6 lug. – Ci sono anche 4 universitari dell’Alma Mater fra i 21 arrestati per gli scontri fra la polizia e gli studenti che hanno contestato il G8 dell’università nel maggio scorso. 12 studenti sono stati raggiunti dalle misure cautelari a Torino, dove si era svolto il vertice; gli altri a Padova e Napoli. Sono accusati di violenza, resistenza, lesioni e danneggiamento.
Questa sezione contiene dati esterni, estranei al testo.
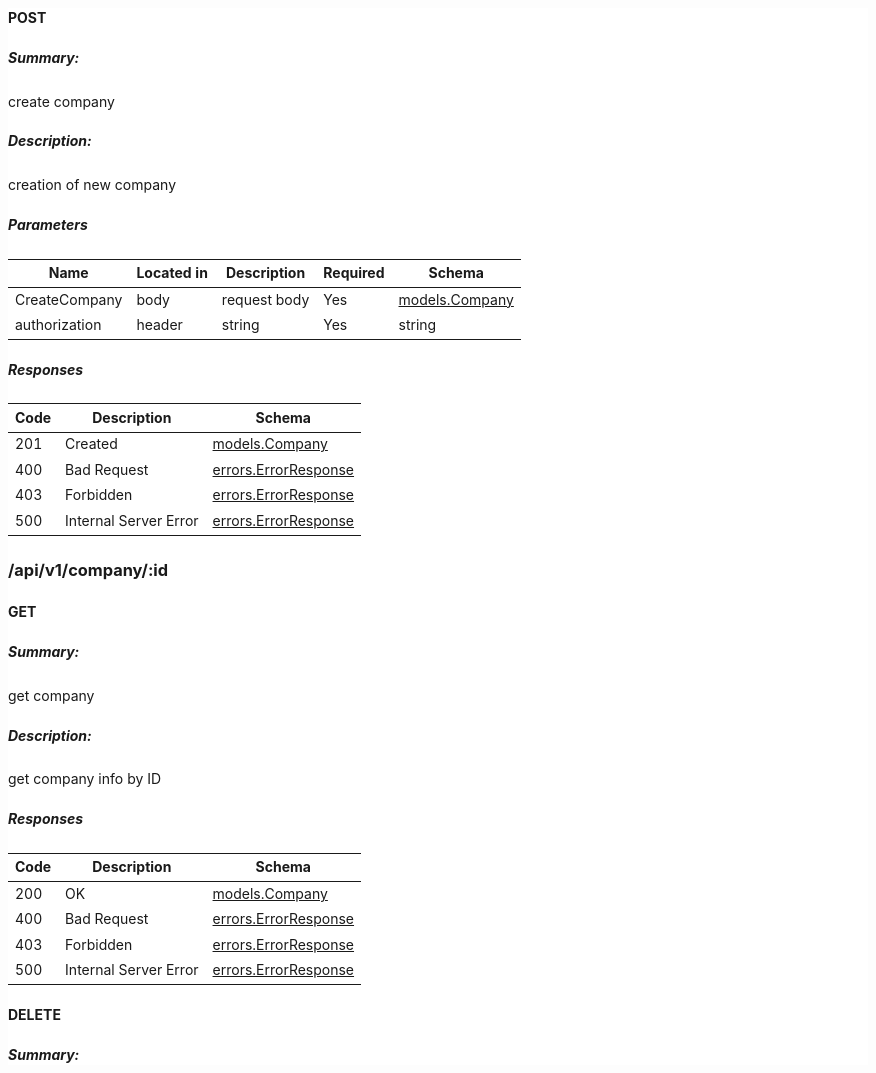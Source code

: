#### POST
##### Summary:

create company

##### Description:

creation of new company

##### Parameters

| Name | Located in | Description | Required | Schema |
| ---- | ---------- | ----------- | -------- | ---- |
| CreateCompany | body | request body | Yes | [models.Company](#models.Company) |
| authorization | header | string | Yes | string |

##### Responses

| Code | Description | Schema |
| ---- | ----------- | ------ |
| 201 | Created | [models.Company](#models.Company) |
| 400 | Bad Request | [errors.ErrorResponse](#errors.ErrorResponse) |
| 403 | Forbidden | [errors.ErrorResponse](#errors.ErrorResponse) |
| 500 | Internal Server Error | [errors.ErrorResponse](#errors.ErrorResponse) |

### /api/v1/company/:id

#### GET
##### Summary:

get company

##### Description:

get company info by ID

##### Responses

| Code | Description | Schema |
| ---- | ----------- | ------ |
| 200 | OK | [models.Company](#models.Company) |
| 400 | Bad Request | [errors.ErrorResponse](#errors.ErrorResponse) |
| 403 | Forbidden | [errors.ErrorResponse](#errors.ErrorResponse) |
| 500 | Internal Server Error | [errors.ErrorResponse](#errors.ErrorResponse) |

#### DELETE
##### Summary:
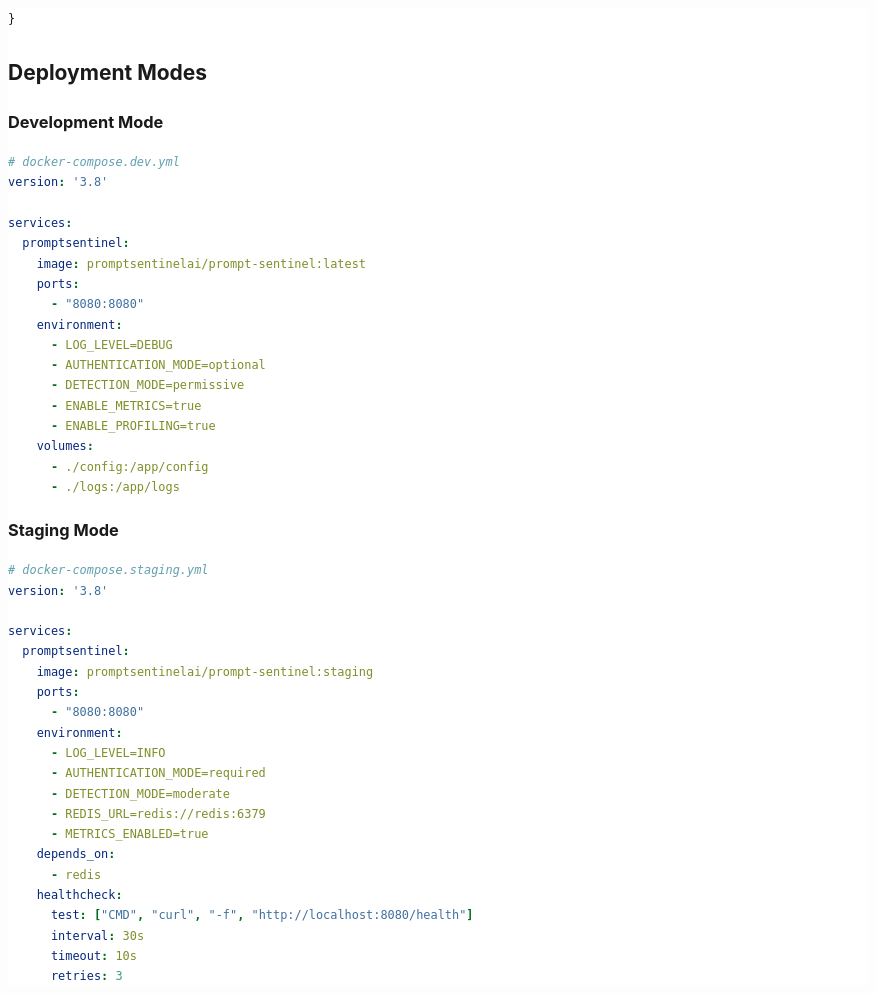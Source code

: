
 ```nginx
}
```

## Deployment Modes

### Development Mode

```yaml
# docker-compose.dev.yml
version: '3.8'

services:
  promptsentinel:
    image: promptsentinelai/prompt-sentinel:latest
    ports:
      - "8080:8080"
    environment:
      - LOG_LEVEL=DEBUG
      - AUTHENTICATION_MODE=optional
      - DETECTION_MODE=permissive
      - ENABLE_METRICS=true
      - ENABLE_PROFILING=true
    volumes:
      - ./config:/app/config
      - ./logs:/app/logs
```

### Staging Mode

```yaml
# docker-compose.staging.yml
version: '3.8'

services:
  promptsentinel:
    image: promptsentinelai/prompt-sentinel:staging
    ports:
      - "8080:8080"
    environment:
      - LOG_LEVEL=INFO
      - AUTHENTICATION_MODE=required
      - DETECTION_MODE=moderate
      - REDIS_URL=redis://redis:6379
      - METRICS_ENABLED=true
    depends_on:
      - redis
    healthcheck:
      test: ["CMD", "curl", "-f", "http://localhost:8080/health"]
      interval: 30s
      timeout: 10s
      retries: 3
```
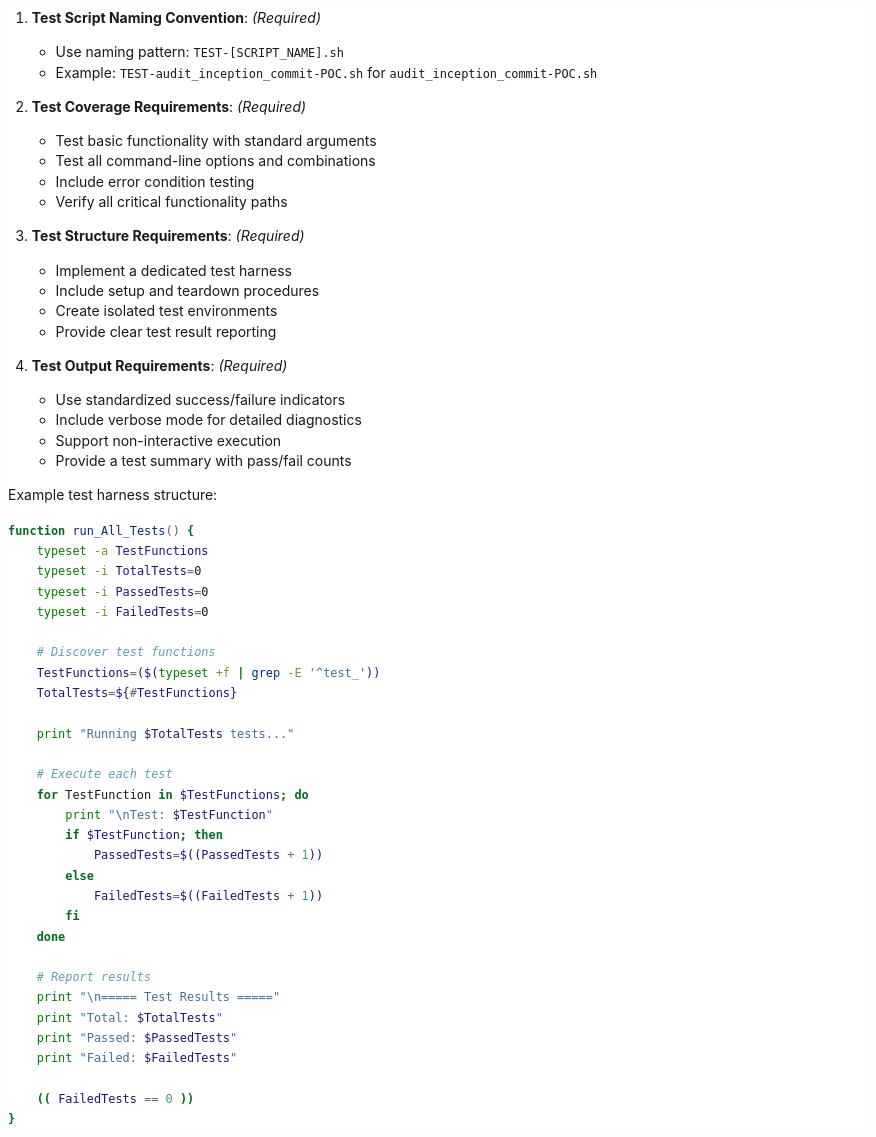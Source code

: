 1. **Test Script Naming Convention**: *(Required)*
   - Use naming pattern: `TEST-[SCRIPT_NAME].sh`
   - Example: `TEST-audit_inception_commit-POC.sh` for `audit_inception_commit-POC.sh`

2. **Test Coverage Requirements**: *(Required)*
   - Test basic functionality with standard arguments
   - Test all command-line options and combinations
   - Include error condition testing
   - Verify all critical functionality paths

3. **Test Structure Requirements**: *(Required)*
   - Implement a dedicated test harness
   - Include setup and teardown procedures
   - Create isolated test environments
   - Provide clear test result reporting

4. **Test Output Requirements**: *(Required)*
   - Use standardized success/failure indicators
   - Include verbose mode for detailed diagnostics
   - Support non-interactive execution
   - Provide a test summary with pass/fail counts

Example test harness structure:
```zsh
function run_All_Tests() {
    typeset -a TestFunctions
    typeset -i TotalTests=0
    typeset -i PassedTests=0
    typeset -i FailedTests=0
    
    # Discover test functions
    TestFunctions=($(typeset +f | grep -E '^test_'))
    TotalTests=${#TestFunctions}
    
    print "Running $TotalTests tests..."
    
    # Execute each test
    for TestFunction in $TestFunctions; do
        print "\nTest: $TestFunction"
        if $TestFunction; then
            PassedTests=$((PassedTests + 1))
        else
            FailedTests=$((FailedTests + 1))
        fi
    done
    
    # Report results
    print "\n===== Test Results ====="
    print "Total: $TotalTests"
    print "Passed: $PassedTests"
    print "Failed: $FailedTests"
    
    (( FailedTests == 0 ))
}
```
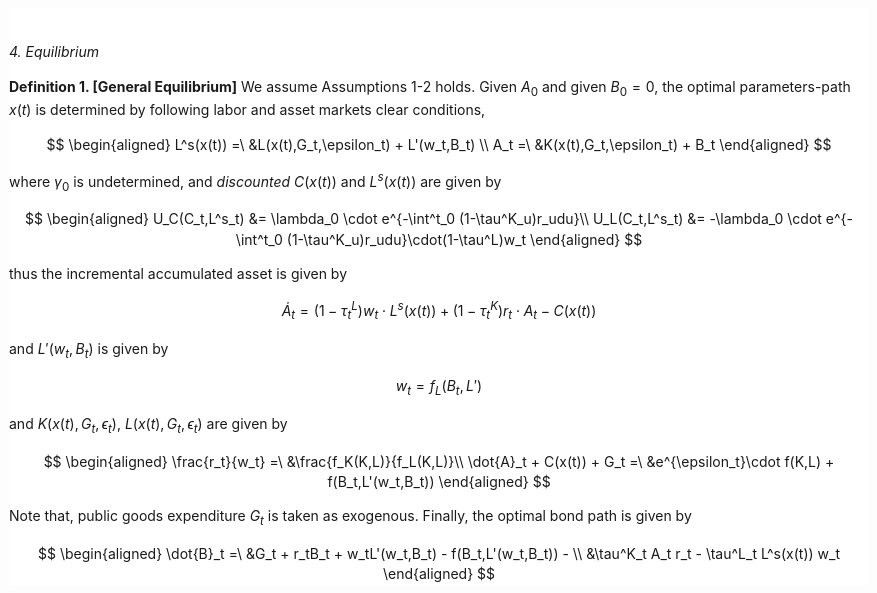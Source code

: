 <br>

*4. Equilibrium* 

**Definition 1. [General Equilibrium]** We assume Assumptions $1$-$2$ holds. Given $A_0$ and given $B_0=0$, the optimal parameters-path $x(t)$ is determined by following labor and asset markets clear conditions, 


$$
\begin{aligned}
L^s(x(t)) =\ &L(x(t),G_t,\epsilon_t) + L'(w_t,B_t) \\
A_t =\ &K(x(t),G_t,\epsilon_t) + B_t
\end{aligned}
$$


where $\gamma_0$ is undetermined, and *discounted* $C(x(t))$ and $L^s(x(t))$ are given by 


$$
\begin{aligned}
U_C(C_t,L^s_t) &= \lambda_0 \cdot e^{-\int^t_0 (1-\tau^K_u)r_udu}\\
U_L(C_t,L^s_t) &= -\lambda_0 \cdot e^{-\int^t_0 (1-\tau^K_u)r_udu}\cdot(1-\tau^L)w_t
\end{aligned}
$$


thus the incremental accumulated asset is given by 


$$
\dot{A}_t = (1-\tau^L_t)w_t \cdot L^s(x(t)) + (1-\tau^K_t)r_t \cdot A_t - C(x(t)) 
$$


and $L'(w_t,B_t)$ is given by 


$$
w_t = f_{L}(B_t,L') 
$$


and $K(x(t),G_t,\epsilon_t)$, $L(x(t),G_t,\epsilon_t)$ are given by 


$$
\begin{aligned}
\frac{r_t}{w_t} =\ &\frac{f_K(K,L)}{f_L(K,L)}\\
\dot{A}_t + C(x(t)) + G_t =\ &e^{\epsilon_t}\cdot f(K,L) + f(B_t,L'(w_t,B_t))
\end{aligned}
$$


Note that, public goods expenditure $G_{t}$ is taken as exogenous. Finally, the optimal bond path is given by 


$$
\begin{aligned}
\dot{B}_t =\ &G_t + r_tB_t + w_tL'(w_t,B_t) - f(B_t,L'(w_t,B_t)) - \\
             &\tau^K_t A_t r_t - \tau^L_t L^s(x(t)) w_t
\end{aligned}
$$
L’“Operazione rewind” è scaturita dalle indagini della Digos torinese, che ha usato le immagini filmate degli scontri del 19 maggio, quando un corteo di universitari cercava di avvicinarsi all’edificio in cui si svolgeva il vertice internazionale.
A Bologna le perquisizioni nelle abitazioni degli arrestati – attivisti dei collettivi Crash e Copyriot Lab – hanno portato al sequestro di capi di abbigliamento. I 4 indagati, di età compresa fra i 22 e i 28 anni, sono stati portati prima in Questura, poi nel carcere della Dozza. In tarda mattinata, una settantina di universitari dell’Onda ha fatto una conferenza stampa in via Zamboni 33, per spostarsi poi, poco prima delle 13 in Rettorato, occupato per protesta finché gli universitari hanno deciso di spostarsi in corteo verso le Due torri. Qui hanno bloccato il traffico per una ventina di minuti, fino alle 14 circa. Poi si sono diretti verso via Zamboni. Chiedono la liberazione dei 4 arrestati e una presa di posizione delle istituzioni a loro favore.
Agli studenti arrestati e a tutto il movimento studentesco è arrivata la solidarietà di Bologna Città Libera e Terre Libere che in una nota scrivono: «Saremo assieme alle studentesse e agli studenti durante le proteste contro gli arresti e continueremo a batterci insieme a loro affinché il diritto allo studio non venga ulteriormente compromesso».